Enquanto a nossa delegação conferenciava no Quartel General, da periferia de Lourenço Marques vinha uma multidão armada de azagaias, catanas,machados, correntes de ferro, com outros objectos com vista de calar a Rádio Clube que profanava impropérios contra a FRELIMO e contra os Acordos de Lusaka. As pessoas vinham de Gaza, da Namaacha, de Boane e arredores da capital. 
A retomada da Rádio era urgente e a operação da sua retomada foi concebida da seguinte forma: Primeiro eu avançaria como uma escolta reduzida e penetraria na Rádio, e depois lançaria a senha GALO, GALO, AMANHECEU, nem que fosse por um mínimo de 10 minutos.
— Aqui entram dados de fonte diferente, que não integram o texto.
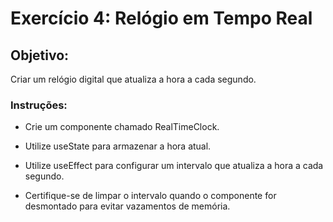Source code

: # Exercício 4: Relógio em Tempo Real

## Objetivo: 

Criar um relógio digital que atualiza a hora a cada segundo.

### Instruções:

- Crie um componente chamado RealTimeClock.

- Utilize useState para armazenar a hora atual.

- Utilize useEffect para configurar um intervalo que atualiza a hora a cada segundo.

- Certifique-se de limpar o intervalo quando o componente for desmontado para evitar vazamentos de memória.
Nessa altura os revoltosos já estavam à espera de alguém da FRELIMO  para travar a população que marchava sobre a cidade e que ia deixando para trás muita destruição. É preciso lembrar que havia muita fricção no seio da Forças Armadas portuguesas. Alguns sectores do exército haviam aderido ao Movimento Moçambique Livre, como foi o caso de Artilharia, uma parte de Engenharia, a Polícia Militar, os Fuzileiros Navais e alguns Comandos. Os Para-quedistas e a Força Aérea não aderiram. Bem como as companhias de Comandos que estavam ainda na cidade da Beira e a caminho de Lourenço Marques sob o comando do bem conhecido Comandante Belchior. Com estas Unidades que não aderiram à revolta dos colonos o Coronel Nuno de Melo Egídio contava para a retomadada Rádio e o controlo de Lourenço Marques.
Na reunião com o Coronel Melo Egídio no QG este disse-nos que havia duas companhias de para-quedistas no AB 8 no aeroporto
Entramos no Jeep. Disseram-me para os meu colegas ficarem por ali. Amaral Matos, Betinho Chissano, Quina Lima, Orlando Machel, Miguel da Mata, ficaram. Não comiam com regularidade  há três dias.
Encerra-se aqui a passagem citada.